SEPTIC-ED: Sepsis Electronic Prompting for Timely Intervention and Care for Emergency Department Patients
Study Details
Study Description
Brief Summary
The goal of this clinical trial is to study systemic inflammatory response syndrome (SIRS) electronic health record (EHR) alerts for sepsis in the emergency department (ED). The main question it aims to answer is: do nurse alerts, prescribing clinician alerts, or both nurse and prescribing clinician alerts improve time to sepsis treatment for patients in the ED?
Nurses and prescribing clinicians will receive SIRS alerts based on the group to which the patient is randomly assigned. Researchers will compare four groups: no alerts, nurse alerts only, prescribing clinician alerts only, or both nurse and prescribing clinician alerts.
Condition or Disease | Intervention/Treatment | Phase |
---|---|---|
|
N/A |
Detailed Description
SEPTIC is a master protocol for two trials on distinct subpopulations: emergency department (ED) patients and inpatients. This protocol "ID: AAAU1002 - ED" describes the ED subpopulation study while "ID: AAAU1002 - IP" describes the inpatient subpopulation study.
Sepsis is a major cause of death both globally and in the United States. Early identification and treatment of sepsis are crucial for improving outcomes. International guidelines recommend hospital sepsis screening programs, which are commonly implemented in the electronic health record (EHR) as an interruptive screening alert based on systemic inflammatory response syndrome (SIRS) criteria. Despite widespread use, it is unknown whether these sepsis screening and alert tools improve the delivery of high-quality sepsis care. This study tests interruptive (pop-up) EHR alerts.

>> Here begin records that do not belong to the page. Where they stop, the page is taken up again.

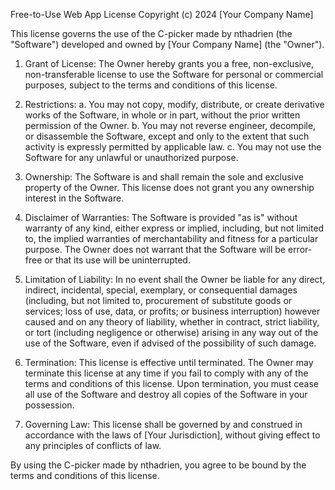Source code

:Free-to-Use Web App License
Copyright (c) 2024 [Your Company Name]

This license governs the use of the C-picker made by nthadrien (the "Software") developed and owned by [Your Company Name] (the "Owner").

1. Grant of License:
The Owner hereby grants you a free, non-exclusive, non-transferable license to use the Software for personal or commercial purposes, subject to the terms and conditions of this license.

2. Restrictions:
a. You may not copy, modify, distribute, or create derivative works of the Software, in whole or in part, without the prior written permission of the Owner.
b. You may not reverse engineer, decompile, or disassemble the Software, except and only to the extent that such activity is expressly permitted by applicable law.
c. You may not use the Software for any unlawful or unauthorized purpose.

3. Ownership:
The Software is and shall remain the sole and exclusive property of the Owner. This license does not grant you any ownership interest in the Software.

4. Disclaimer of Warranties:
The Software is provided "as is" without warranty of any kind, either express or implied, including, but not limited to, the implied warranties of merchantability and fitness for a particular purpose. The Owner does not warrant that the Software will be error-free or that its use will be uninterrupted.

5. Limitation of Liability:
In no event shall the Owner be liable for any direct, indirect, incidental, special, exemplary, or consequential damages (including, but not limited to, procurement of substitute goods or services; loss of use, data, or profits; or business interruption) however caused and on any theory of liability, whether in contract, strict liability, or tort (including negligence or otherwise) arising in any way out of the use of the Software, even if advised of the possibility of such damage.

6. Termination:
This license is effective until terminated. The Owner may terminate this license at any time if you fail to comply with any of the terms and conditions of this license. Upon termination, you must cease all use of the Software and destroy all copies of the Software in your possession.

7. Governing Law:
This license shall be governed by and construed in accordance with the laws of [Your Jurisdiction], without giving effect to any principles of conflicts of law.

By using the C-picker made by nthadrien, you agree to be bound by the terms and conditions of this license.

Epic Systems, the company that produces the EHR, refers to these types of alerts as BestPractice Advisories (BPAs).
Study Design
Arms and Interventions
Arm | Intervention/Treatment |
---|---|
No Intervention: No alert Participants will receive no physician alert or registered nurse (RN) alert. |
|
Experimental: Nurse alert Participants will receive RN alert. |
Other: Nurse SIRS alert
An electronic alert will display when a nurse opens the patient chart of a patient who meets SIRS criteria.
|
Experimental: Prescribing clinician alert Participants will receive physician alert. |
Other: Prescribing clinician SIRS alert
An electronic alert will display when a prescribing clinician opens the patient chart of a patient who meets SIRS criteria.
|
Experimental: Nurse alert and prescribing clinician alert Participants will receive physician alert and RN alert. |
Other: Nurse SIRS alert
An electronic alert will display when a nurse opens the patient chart of a patient who meets SIRS criteria.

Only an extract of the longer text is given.